F. Com efeito, decorre do artigo 10.º do Decreto-Lei n.º 307/71, de 15 de julho, que: “[r]elativamente à aquisição e fruição dos seus bens e às actividades que exerça para a realização dos seus fins, a Universidade Católica goza de isenção de:
a) Impostos, contribuições ou taxas do Estado e das autarquias locais, incluindo o imposto do selo;
b) Preparos, custas e imposto de justiça, em processos que corram em quaisquer tribunais em que seja parte principal, assistente ou interveniente.”.
G. Os referidos Decretos-Leis foram aprovados ao abrigo do artigo 20.º da Concordata de 1940, que já previa um regime fiscal aplicável a entidades eclesiásticas, i.e., o regime fiscal aplicável à UNIVERSIDADE CATÓLICA sempre foi um regime fiscal especial face ao regime geral previsto nas respetivas Concordatas.
H. Ora, nos termos do artigo 7.º, n.º 3 do CC a “lei geral não revoga a lei especial, excepto se outra for a intenção inequívoca do legislador”.
I. Sucede que, não apenas decorre da Concordata de 2004 a intenção de manter o regime fiscal da UNIVERSIDADE CATÓLICA como, sobretudo, não existe uma vontade inequívoca em sentido contrário.
J. Por outro lado, nem se diga que existe uma incompatibilidade entre o artigo 10.º, al. a) do Decreto-Lei n.º 307/71 e a Concordata de 2004 para, atendendo à hierarquia normativa dos tratados internacionais, justificar que o referido Decreto-Lei não se encontra em vigor porque não existe qualquer incompatibilidade entre os dois diplomas.
K. Existindo uma relação especialidade entre o Decreto-Lei n.º 307/71 e a Concordata de 2004, nunca existiria qualquer incompatibilidade baseada na hierarquia.

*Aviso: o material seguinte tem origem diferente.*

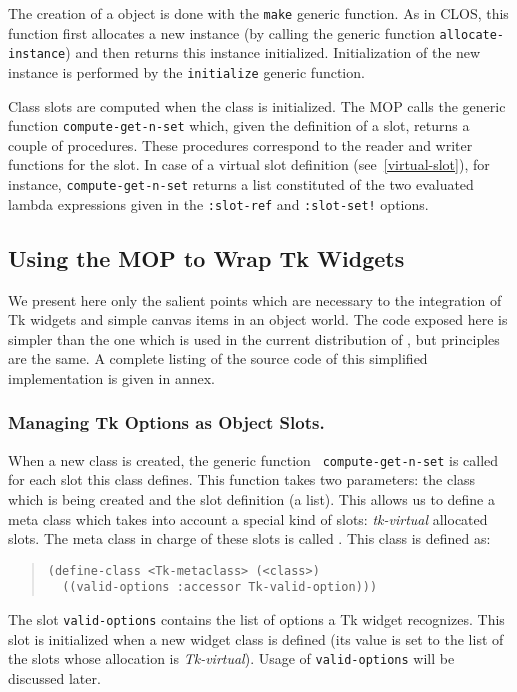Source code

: {The creation of a {\stklos} object is done with the {\tt make} generic
function. As in CLOS, this function first allocates a new instance
(by calling the generic function {\tt allocate-instance})
and then returns this instance initialized. Initialization of the
new instance is performed by the {\tt initialize} generic function. 

Class slots are computed when the class is initialized. The {\stklos}
MOP calls the generic function {\tt compute-get-n-set} which, given
the definition of a slot, returns a couple of procedures. These
procedures correspond to the reader and writer functions for the
slot. In case of a virtual slot definition (see~\ref{virtual-slot}),
for instance, {\tt compute-get-n-set} returns a list constituted of
the two evaluated lambda expressions given in the {\tt :slot-ref}
and {\tt :slot-set!} options.

\subsection{Using the MOP to Wrap Tk Widgets}

We present here only the salient points which are necessary to the
integration of Tk widgets and simple canvas items in an object
world. The code exposed here is simpler than the one which is used in
the current distribution of {\stk}, but principles are the same. A
complete listing of the source code of this simplified implementation
is given in annex.

\subsubsection{Managing Tk Options as Object Slots.} 

When a new class is created, the generic function {\tt
compute-get-n-set} is called for each slot this class defines. This
function takes two parameters: the class which is being created and
the slot definition (a list). This allows us to define a meta class
which takes into account a special kind of slots: {\em tk-virtual}
allocated slots. The meta class in charge of these slots is called
{\tt <Tk-metaclass>}. This class is defined as:
\begin{quote}\figsize
\begin{verbatim}
(define-class <Tk-metaclass> (<class>)
  ((valid-options :accessor Tk-valid-option)))
\end{verbatim}
\end{quote}
The slot {\tt valid-options} contains the list of options a Tk widget
recognizes. This slot is initialized when a new widget class is defined
(its value is set to the list of the slots whose allocation is {\em
Tk-virtual}). Usage of {\tt valid-options} will be discussed later.

}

Com efeito, compatibilidade entre os dois regimes é uma decorrência da relação de especialidade referida.
L. Por outro lado, não existe qualquer incompatibilidade entre a Concordata de 2004 e o artigo 10.º, al. a) do Decreto-Lei n.º 307/71, de 15 de julho, já que aquela, no seu artigo 31.º ressalvou expressamente a aplicação deste Decreto-Lei.
Mais ainda, a ausência de incompatibilidade entre o Decreto-Lei n.º 307/71, de 15 de julho e o artigo 21.º, n.º 3 da Concordata de 2004 resulta do estatuto especial conferido à Universidade Católica pela própria Concordata, em virtude da sua especificidade institucional. A Concordata refere-se expressamente à UNIVERSIDADE CATÓLICA, reconhecendo que esta tem características diferentes de outros estabelecimentos de ensino católico o que justifica, ademais, a existência de um enquadramento jurídico-tributário especial.
N. Mesmo que o artigo 10.º, al. a) do Decreto-Lei n.º 307/71, de 15 de julho não estivesse em vigor, o que apenas se considera por mera cautela de patrocínio, sempre este seria aplicável por força do princípio da boa-fé na vertente da proteção da confiança, já que a AT tem vindo, ao longo dos anos, a confirmar a vigência da referida isenção.
O. Para além de o enquadramento aplicável à UNIVERSIDADE CATÓLICA nunca ter sido questionado pela AT no passado,
P. O entendimento da AT, de que a UNIVERSIDADE CATÓLICA se encontra isenta ao abrigo do artigo 10.º, do Decreto-Lei n.º 307/71, de 15 de julho, é ainda confirmado pelas instruções de preenchimento do modelo 2 de IS e do modelo 1 de IMT que, à data de apresentação das presentes contra-alegações, se encontram disponíveis no sítio na internet da AT.
Mesmo que a AT tivesse uma opinião diferente, sempre estaria obrigada a cumprir com o regime decorrente do artigo 10.º, do Decreto-Lei n.º 307/71, de 15 de julho, já que a vigência deste é inclusivamente confirmada pelas instruções que disponibiliza aos contribuintes, tendo estas instruções sido aprovadas por Portaria.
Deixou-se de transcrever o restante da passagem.